Nurses say 15 pct pay rise will not hit patient pockets

A major pay rise for NSW nurses is possible without hurting the state budget by using billions of dollars in untapped federal funds, a union says.

Inaccurate and inefficient hospital reporting has blocked access to $3 billion in commonwealth funding over the past five years, according to analysis by Deloitte and released by the NSW Nurses and Midwives' Association on Monday.

Union boss, Shaye Candish, said the missing billions were down to a long-running failure to capture accurate patient data.

"Information that's collated when we care for patients is reported through our hospital system and, at times, it generates commonwealth funding through some of the arrangements that the Commonwealth and the state governments have to one another," she told ABC radio.

"We don't have appropriate systems (in NSW) to really reflect the care that's already been provided and the consequence of that is that NSW has missed out on over $3 billion of commonwealth funding in the last five years."

The "technical inefficiency" was reflecting a rosier picture of patient health than was the reality, Ms Candish said.

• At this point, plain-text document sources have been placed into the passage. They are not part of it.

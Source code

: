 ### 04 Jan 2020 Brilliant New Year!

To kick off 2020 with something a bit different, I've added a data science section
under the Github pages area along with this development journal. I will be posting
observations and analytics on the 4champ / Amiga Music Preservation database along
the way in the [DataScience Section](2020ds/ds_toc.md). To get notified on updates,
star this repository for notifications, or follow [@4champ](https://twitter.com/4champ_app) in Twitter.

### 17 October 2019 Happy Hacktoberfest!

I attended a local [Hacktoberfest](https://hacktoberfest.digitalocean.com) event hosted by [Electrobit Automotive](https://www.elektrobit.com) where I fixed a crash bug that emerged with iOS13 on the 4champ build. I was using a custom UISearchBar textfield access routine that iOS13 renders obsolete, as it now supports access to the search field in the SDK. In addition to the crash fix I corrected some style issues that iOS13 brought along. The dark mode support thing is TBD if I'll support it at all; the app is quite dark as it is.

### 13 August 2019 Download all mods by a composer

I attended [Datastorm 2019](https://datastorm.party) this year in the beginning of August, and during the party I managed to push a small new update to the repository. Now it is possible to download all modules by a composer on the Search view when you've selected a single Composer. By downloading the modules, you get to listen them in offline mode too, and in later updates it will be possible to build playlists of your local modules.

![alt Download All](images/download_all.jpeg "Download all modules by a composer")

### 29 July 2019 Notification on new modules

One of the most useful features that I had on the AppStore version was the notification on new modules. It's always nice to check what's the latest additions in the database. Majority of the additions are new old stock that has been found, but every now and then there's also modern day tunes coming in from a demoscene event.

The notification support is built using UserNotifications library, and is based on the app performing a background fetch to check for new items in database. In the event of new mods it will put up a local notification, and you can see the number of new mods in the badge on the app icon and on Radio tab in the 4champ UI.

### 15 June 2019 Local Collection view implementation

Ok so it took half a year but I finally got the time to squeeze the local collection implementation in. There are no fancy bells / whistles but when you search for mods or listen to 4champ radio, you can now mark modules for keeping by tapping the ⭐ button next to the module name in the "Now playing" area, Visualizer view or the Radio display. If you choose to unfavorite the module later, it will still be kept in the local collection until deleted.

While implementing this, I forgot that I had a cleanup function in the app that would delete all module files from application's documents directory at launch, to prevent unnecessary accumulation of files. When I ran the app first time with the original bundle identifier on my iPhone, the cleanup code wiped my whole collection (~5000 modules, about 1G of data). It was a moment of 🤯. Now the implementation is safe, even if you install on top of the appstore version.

Savings of $1.2 billion per year could be achieved by NSW Health if treatments and patient data were processed accurately, on top of other measures to reduce waste, the report found.

"The NSW treasurer can afford both higher wages and more nursing and midwifery positions, by removing systemic inefficiencies in the healthcare system," Ms Candish said.

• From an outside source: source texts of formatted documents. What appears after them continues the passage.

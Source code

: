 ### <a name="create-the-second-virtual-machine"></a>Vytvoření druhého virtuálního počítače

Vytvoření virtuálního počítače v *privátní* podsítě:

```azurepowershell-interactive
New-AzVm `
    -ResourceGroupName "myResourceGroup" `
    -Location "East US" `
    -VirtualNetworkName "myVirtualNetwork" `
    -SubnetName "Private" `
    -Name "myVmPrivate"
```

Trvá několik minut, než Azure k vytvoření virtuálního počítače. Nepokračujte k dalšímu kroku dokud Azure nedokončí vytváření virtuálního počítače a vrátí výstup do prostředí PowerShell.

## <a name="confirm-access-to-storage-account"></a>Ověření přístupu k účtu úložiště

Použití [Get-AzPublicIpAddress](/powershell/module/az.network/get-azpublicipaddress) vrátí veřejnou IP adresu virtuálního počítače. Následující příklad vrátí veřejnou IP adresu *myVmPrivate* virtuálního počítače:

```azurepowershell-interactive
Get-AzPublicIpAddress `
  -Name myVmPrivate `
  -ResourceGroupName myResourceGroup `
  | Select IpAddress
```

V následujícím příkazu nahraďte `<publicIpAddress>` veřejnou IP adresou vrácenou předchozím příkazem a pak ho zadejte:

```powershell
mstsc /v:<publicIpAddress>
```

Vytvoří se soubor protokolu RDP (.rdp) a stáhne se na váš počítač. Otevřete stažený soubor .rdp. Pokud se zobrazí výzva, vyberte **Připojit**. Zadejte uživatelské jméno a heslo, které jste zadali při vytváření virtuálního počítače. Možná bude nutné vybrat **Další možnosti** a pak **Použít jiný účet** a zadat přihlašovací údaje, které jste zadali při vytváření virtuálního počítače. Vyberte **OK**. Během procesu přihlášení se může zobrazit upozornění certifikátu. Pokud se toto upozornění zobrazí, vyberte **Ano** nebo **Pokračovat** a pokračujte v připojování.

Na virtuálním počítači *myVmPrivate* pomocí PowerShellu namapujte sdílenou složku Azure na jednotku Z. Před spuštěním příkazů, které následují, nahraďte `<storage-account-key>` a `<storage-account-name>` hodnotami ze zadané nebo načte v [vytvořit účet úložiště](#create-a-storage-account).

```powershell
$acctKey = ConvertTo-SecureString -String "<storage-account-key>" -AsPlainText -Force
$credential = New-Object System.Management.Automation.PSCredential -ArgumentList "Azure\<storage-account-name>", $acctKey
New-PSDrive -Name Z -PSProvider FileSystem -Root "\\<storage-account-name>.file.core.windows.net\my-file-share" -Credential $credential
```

NSW Health Minister Ryan Park said his office would review the findings of the report and noted wage negotiations were still in their early stages.

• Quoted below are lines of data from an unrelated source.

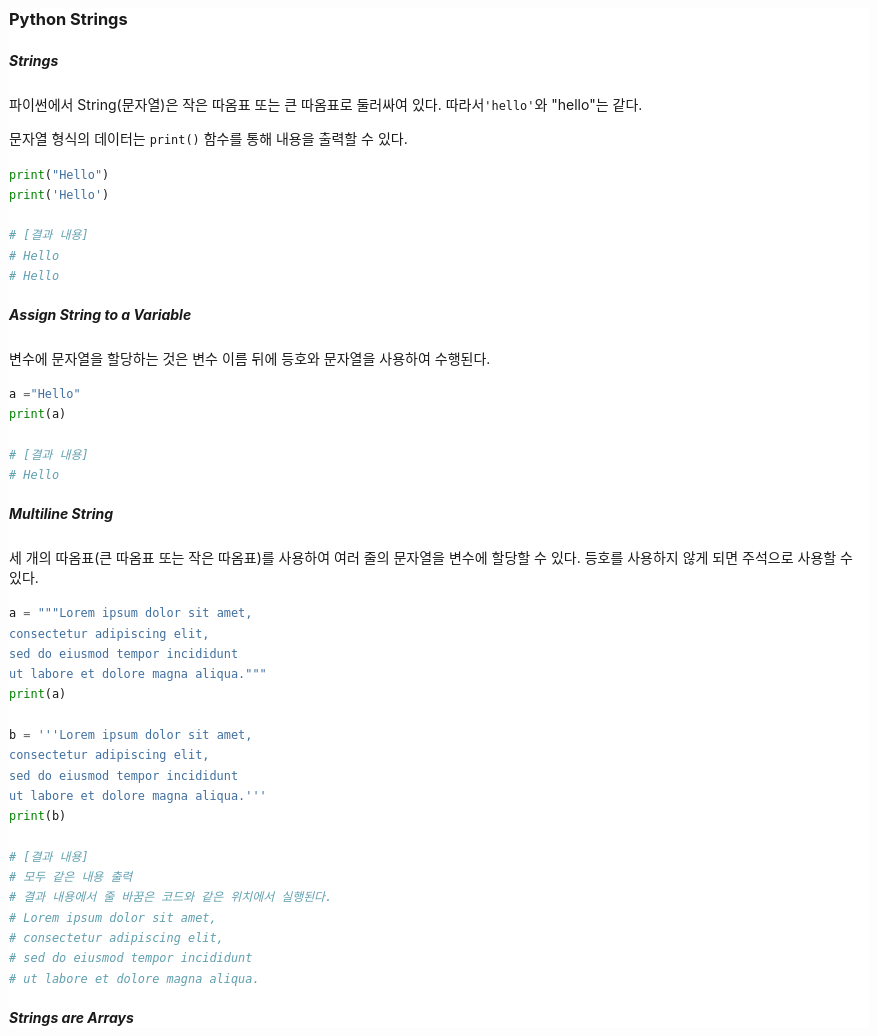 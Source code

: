 ### Python Strings

##### Strings

파이썬에서 String(문자열)은 작은 따옴표 또는 큰 따옴표로 둘러싸여 있다. 따라서`'hello'`와 "hello"는 같다.

문자열 형식의 데이터는 `print()` 함수를 통해 내용을 출력할 수 있다.

```python
print("Hello")
print('Hello')

# [결과 내용]
# Hello
# Hello
```

##### Assign String to a Variable

변수에 문자열을 할당하는 것은 변수 이름 뒤에 등호와 문자열을 사용하여 수행된다.

```python
a ="Hello"
print(a)

# [결과 내용]
# Hello
```

##### Multiline String

세 개의 따옴표(큰 따옴표 또는 작은 따옴표)를 사용하여 여러 줄의 문자열을 변수에 할당할 수 있다. 등호를 사용하지 않게 되면 주석으로 사용할 수 있다.

```python
a = """Lorem ipsum dolor sit amet,
consectetur adipiscing elit,
sed do eiusmod tempor incididunt
ut labore et dolore magna aliqua."""
print(a)

b = '''Lorem ipsum dolor sit amet,
consectetur adipiscing elit,
sed do eiusmod tempor incididunt
ut labore et dolore magna aliqua.'''
print(b)

# [결과 내용]
# 모두 같은 내용 출력
# 결과 내용에서 줄 바꿈은 코드와 같은 위치에서 실행된다.
# Lorem ipsum dolor sit amet,
# consectetur adipiscing elit,
# sed do eiusmod tempor incididunt
# ut labore et dolore magna aliqua.
```

##### Strings are Arrays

"Last year we abolished the wages cap and delivered the largest pay rise for nurses and midwives in over a decade," a ministerial spokesperson told AAP.

"We are also in ongoing discussion with the Commonwealth about health funding arrangements."

All NSW public sector workers, including nurses, have been offered a 10.5 per cent pay rise over three years at an expected cost of $3.6 billion.

But the nurses and midwives' association has called for a one-year increase of 15 per cent, an amount Premier Chris Minns has described as "more than we can afford right now".

Last Tuesday's state budget included a string of forecast deficits and a rising interest bill to service growing debts before factoring in pay rises above the existing offer.

The union's assistant general secretary, Michael Whaites, said if systemic reforms could be identified to offset costs, then workers would progress above the baseline 10.5 per cent.

Ms Candish said NSW nurses and midwives were "working on a 2011 wage in 2024".

"The government put a challenge to us to go and find saving. We've done it - now the ball's in the government's court," she said.

Nurses in Victoria are set to consider a 28.4 per cent wage rise over four years on Wednesday, while Queensland nurses got a boost in a three-year deal struck in December.